BRIEF DESCRIPTION OF THE DRAWINGS
[0018] In order to explain the technical solutions of the
embodiments of the present disclosure or the prior art more
clearly, a brief introduction will be given hereinafter to the
figures necessary for the description of the embodiments.
Obviously, the figures for the embodiments in the following
description are only some embodiments of the present disclosure,
and those of ordinary skill in the art can derive other figures
from these figures without inventive labor, in which:
[0019] FIG. 1 is a first flowchart of a gate drive method of a
liquid crystal display according to an embodiment of the present
disclosure;
[0020] FIG. 2 is a second flowchart of the gate drive method of the
liquid crystal display according to the embodiment of the present
disclosure;
[0021] FIG. 3 is a schematic diagram for illustrating the principle
of the gate drive method of the liquid crystal display according to
the embodiment of the present disclosure;
[0022] FIG. 4 is a structural schematic diagram of the pixel of the
liquid crystal display according to the embodiment of the present
disclosure;
[0023] FIG. 5 is a schematic diagram for illustrating the principle
of obtaining a compensation voltage in the gate drive method of the
liquid crystal display according to the embodiment of the present
disclosure; and
[0024] FIG. 6 is a structural schematic diagram of a gate drive
device of the liquid crystal display according to the embodiment of
the present disclosure.
DETAILED DESCRIPTION
[0025] In the following, the technical solutions of the embodiments
of the present disclosure will be described clearly and thoroughly
with reference to the figures in the embodiments of the present
disclosure. Obviously, the described embodiments are only a part
of, but not all, embodiments of the present disclosure. All the
other embodiments obtained based on the embodiments of the present
disclosure without inventive labor by those of ordinary skill in
the art shall fall within the protection scope of the present
disclosure.
[0026] The embodiments of the present disclosure provide a gate
drive method and a gate drive device of a liquid crystal display,
which can avoid the influence of the voltage difference .DELTA.Vp
between the pixel voltage and the data line voltage, and eliminate
the flickering phenomenon and the residual image caused by the
residual direct current effectively.
[0027] Due to factors such as parasitic capacitance, the actual
pixel voltage of the pixel electrode is inconsistent with the data
line voltage, and there is a voltage difference .DELTA.Vp. In order
to avoid the influence of the voltage difference .DELTA.Vp and
eliminate the flickering phenomenon and the residual image caused
by the residual direct current effectively, a gate drive method of
the liquid crystal display is provided in an embodiment of the
present disclosure, which comprises the following steps as shown in
FIG. 1.
[0028] At step 101, a compensation voltage Vgc is input to the n-th
row of gate line when the n-th row of gate line is turned off
completely in the current frame;
[0029] at step 102, the compensation voltage Vgc is kept on being
input; and
[0030] at step 103, the compensation voltage Vgc is stopped being
input to the n-th row of gate line when a turn-on voltage Vgh is
input to the n-th row of gate line in the next frame;
[0031] wherein, N.ltoreq.the total number of the gate lines.
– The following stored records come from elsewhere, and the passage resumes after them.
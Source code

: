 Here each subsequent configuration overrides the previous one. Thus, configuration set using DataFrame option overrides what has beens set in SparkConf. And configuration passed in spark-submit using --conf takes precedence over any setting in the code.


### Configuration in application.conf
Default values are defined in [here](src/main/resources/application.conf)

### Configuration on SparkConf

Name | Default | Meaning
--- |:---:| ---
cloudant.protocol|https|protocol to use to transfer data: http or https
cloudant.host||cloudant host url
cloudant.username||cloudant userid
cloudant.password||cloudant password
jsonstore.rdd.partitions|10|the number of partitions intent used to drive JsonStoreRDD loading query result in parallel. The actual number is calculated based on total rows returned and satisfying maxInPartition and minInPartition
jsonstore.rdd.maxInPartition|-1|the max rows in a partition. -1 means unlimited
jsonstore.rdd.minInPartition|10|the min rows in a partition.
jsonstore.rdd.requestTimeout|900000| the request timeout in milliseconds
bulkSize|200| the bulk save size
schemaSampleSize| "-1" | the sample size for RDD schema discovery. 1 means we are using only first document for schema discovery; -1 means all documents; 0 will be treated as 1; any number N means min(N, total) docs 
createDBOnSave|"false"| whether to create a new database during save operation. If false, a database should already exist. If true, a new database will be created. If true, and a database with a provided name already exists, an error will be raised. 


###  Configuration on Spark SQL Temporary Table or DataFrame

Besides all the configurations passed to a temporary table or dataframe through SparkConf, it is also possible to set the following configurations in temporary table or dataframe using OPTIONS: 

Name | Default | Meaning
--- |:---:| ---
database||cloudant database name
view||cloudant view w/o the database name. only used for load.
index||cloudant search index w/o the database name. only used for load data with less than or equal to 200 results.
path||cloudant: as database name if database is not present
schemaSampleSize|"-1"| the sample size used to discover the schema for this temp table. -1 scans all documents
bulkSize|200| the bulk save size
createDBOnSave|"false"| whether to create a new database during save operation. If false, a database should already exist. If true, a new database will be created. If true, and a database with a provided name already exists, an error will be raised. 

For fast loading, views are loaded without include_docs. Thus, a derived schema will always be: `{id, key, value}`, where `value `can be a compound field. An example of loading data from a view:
[0032] In the gate drive method of the liquid crystal display
provided in the embodiment of the present disclosure, when each
gate line is turned off completely, a constant compensation voltage
Vgc is compensated for the gate line until the gate line is turned
on in the next frame, thereby canceling out the voltage difference
.DELTA.Vp between the pixel voltage of the pixel electrode and the
voltage of the data line signal due to factors such as parasitic
capacitance, avoiding the influence of the voltage difference
.DELTA.Vp, and eliminating the flickering phenomenon caused by the
voltage difference .DELTA.Vp and the residual image caused by the
residual direct current effectively.
[0033] In the embodiment of the present disclosure, preferably, the
technical solution of the present disclosure is described in detail
by the following method.
[0034] As shown in FIG. 2, the method comprises the following
steps.
[0035] At step 201, the turn-on voltage Vgh is input to the n-th
row of gate line to control the gate line to be turned on.
[0036] In the image of each frame, the gate line is turned on row
by row under the control of a gate drive device. For each row of
gate line, the turn-on voltage Vgh needs to be input thereto by the
gate drive device, so as to control the row of gate line to be
turned on. After the gate line is turned on, image data is input to
the pixel unit corresponding to the row of gate line. As shown in
FIG. 3, the gate line is turned on at the timing Ta.
[0037] At step 202, a turn-off voltage Vgl is input to the n-th row
of gate line to control the gate line to be turned off.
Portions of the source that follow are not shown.